When those concrete things come to dominate experience, as began to happen to me with the pressures of higher education increasingly filling my life, life can lose the luster that makes it most worth living. I feel fortunate to have undergone this process of having to learn the hard way, so to speak, the value of remaining connected to life’s truest elements rather than constant absorption with screens and keypads. Now, rather than perfectly clean out my email I read a book that interests and educates me, or journal to beneficially process professional or personal matters. Or, I take a minute for an unexpected chat with a friendly fellow commuter or to simply close my eyes and check in with body sensations such as level of muscle tension and breath. All of that results in less anxiety and clearer thinking than I used to experience.
I see others in the grips of the technological addictions that were beginning to take hold of my life – not only 20 and 30 somethings (per the cultural cliché), yet also those younger and older. A part of me – perhaps that part that is now mindfully observing my process of technological disconnection – wants to help (at least some of) them see how they are becoming “cut off….from their own instincts” (15), as Woodman describes can happen. While giving them the full autonomy of choice over how they spend their time, I want to help them return to presence through the body and greater use of its connection to the mind.

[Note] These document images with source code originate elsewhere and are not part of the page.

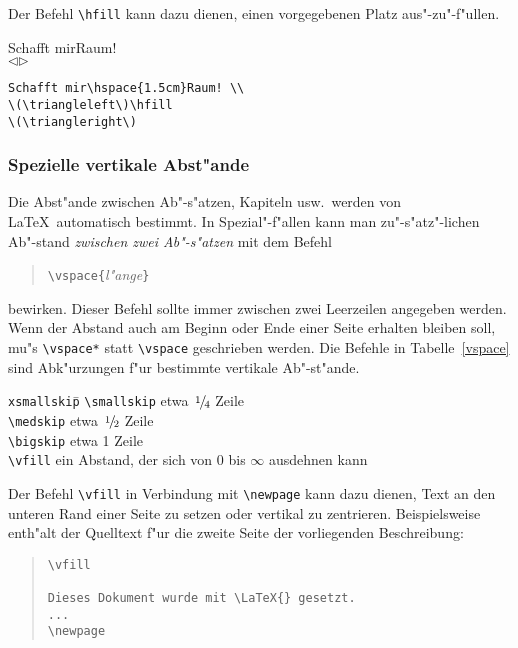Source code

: Der Befehl \verb|\hfill| kann dazu dienen, einen vorgegebenen
Platz aus"-zu"-f"ullen.
\exa
\raggedright
Schafft mir\hspace{1.5cm}Raum! \\
\(\triangleleft\)\hfill \(\triangleright\)\\
\exb
\begin{verbatim}
Schafft mir\hspace{1.5cm}Raum! \\
\(\triangleleft\)\hfill 
\(\triangleright\)
\end{verbatim}
\exc


\subsubsection{Spezielle vertikale Abst"ande} \label{vabstaende}
 
Die Abst"ande zwischen Ab"-s"atzen, Kapiteln usw.\ werden von
\LaTeX\ automatisch bestimmt.
In Spezial"-f"allen kann man zu"-s"atz"-lichen Ab"-stand
\emph{zwischen zwei Ab"-s"atzen} mit dem Befehl
\begin{verse}
\verb|\vspace{|\textit{l"ange}\verb|}|
\end{verse}
bewirken.
Dieser Befehl sollte immer zwischen zwei Leerzeilen angegeben
werden.
Wenn der Abstand auch am Beginn oder Ende einer Seite erhalten
bleiben soll, mu"s \verb|\vspace*| statt \verb|\vspace|
geschrieben werden.
Die Befehle in Tabelle~\ref{vspace} sind Abk"urzungen f"ur
bestimmte vertikale Ab"-st"ande.
\begin{table}[t]
\caption{Befehle f"ur vertikale Abst"ande} \label{vspace}
\oben{13cm}
\begin{tabbing}
\texttt{xsmallskip}\qquad \= \kill
\verb|\smallskip| \> etwa \(\nfrac{1}{4}\) Zeile \\
\verb|\medskip|   \> etwa \(\nfrac{1}{2}\) Zeile \\
\verb|\bigskip|   \> etwa 1 Zeile \\
\verb|\vfill|     \> ein Abstand, der sich von 0 bis \(\infty\)
                     ausdehnen kann
\end{tabbing}
\unten
\end{table}
Der Befehl \verb|\vfill| in Verbindung mit \verb|\newpage|
kann dazu dienen, Text an den unteren Rand einer Seite zu setzen
oder vertikal zu zentrieren.  Beispielsweise enth"alt der Quelltext
f"ur die zweite Seite der vorliegenden Beschreibung:
\begin{quote}
\begin{verbatim}
\vfill

Dieses Dokument wurde mit \LaTeX{} gesetzt.
...
\newpage
\end{verbatim}
\end{quote}
 
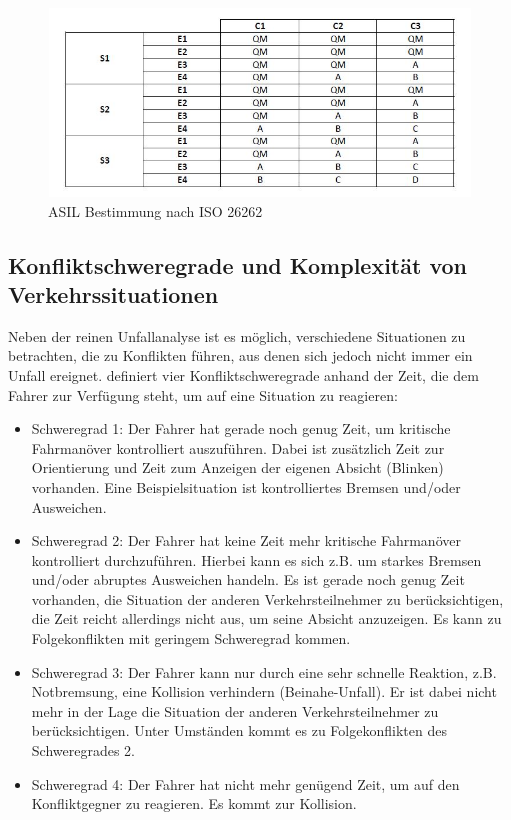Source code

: \begin{savenotes}
	\begin{figure}[H]
		\centering
		\includegraphics[width=12cm,height=5cm]{figures/ISO_26262}
		\caption[ASIL Bestimmung nach ISO 26262]{ASIL Bestimmung nach ISO 26262 \parencite[S. 96]{Hillenbrand.2012}}\label{fig:ISO 26262}
	\end{figure}
\end{savenotes}

\subsection{Konfliktschweregrade und Komplexität von Verkehrssituationen}
Neben der reinen Unfallanalyse ist es möglich, verschiedene Situationen zu betrachten, die zu Konflikten führen, aus denen sich jedoch nicht immer ein Unfall ereignet. \Textcite[S. 28]{Erke.1978} definiert vier Konfliktschweregrade anhand der Zeit, die dem Fahrer zur Verfügung steht, um auf eine Situation zu reagieren:

\begin{itemize}
	\item Schweregrad 1: Der Fahrer hat gerade noch genug Zeit, um kritische Fahrmanöver kontrolliert auszuführen. Dabei ist zusätzlich Zeit zur Orientierung und Zeit zum Anzeigen der eigenen Absicht (Blinken) vorhanden. Eine Beispielsituation ist kontrolliertes Bremsen und/oder Ausweichen.
	\item Schweregrad 2: Der Fahrer hat keine Zeit mehr kritische Fahrmanöver kontrolliert durchzuführen. Hierbei kann es sich z.B. um starkes Bremsen und/oder abruptes Ausweichen handeln. Es ist gerade noch genug Zeit vorhanden, die Situation der anderen Verkehrsteilnehmer zu berücksichtigen, die Zeit reicht allerdings nicht aus, um seine Absicht anzuzeigen. Es kann zu Folgekonflikten mit geringem Schweregrad kommen.
	\item Schweregrad 3: Der Fahrer kann nur durch eine sehr schnelle Reaktion, z.B. Notbremsung, eine Kollision verhindern (Beinahe-Unfall). Er ist dabei nicht mehr in der Lage die Situation der anderen Verkehrsteilnehmer zu berücksichtigen. Unter Umständen kommt es zu Folgekonflikten des Schweregrades 2.
	\item Schweregrad 4: Der Fahrer hat nicht mehr genügend Zeit, um auf den Konfliktgegner zu reagieren. Es kommt zur Kollision.
\end{itemize}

I believe that yoga has much to offer in this regard, such as in leading individuals to more fully experience their bodies in space – beyond crouching over their phones and iPads, texting or surfing the internet. In any case, in whatever work I may come to engage in as a yoga instructor, becoming more present through my process of technological disconnecting will most likely help me to be more engaged with and helpful for whomever I come to serve. And along the way, I am happy to share my story of moving from attention to screens to that of my larger world – if it might be contextually appropriate and helpful for a fellow yoga practitioner or student. I believe that all yoga instructors can similarly set a positive example in this area, through our practices in mindfulness and pratyahara – being as we are among those living yoga as a lifestyle.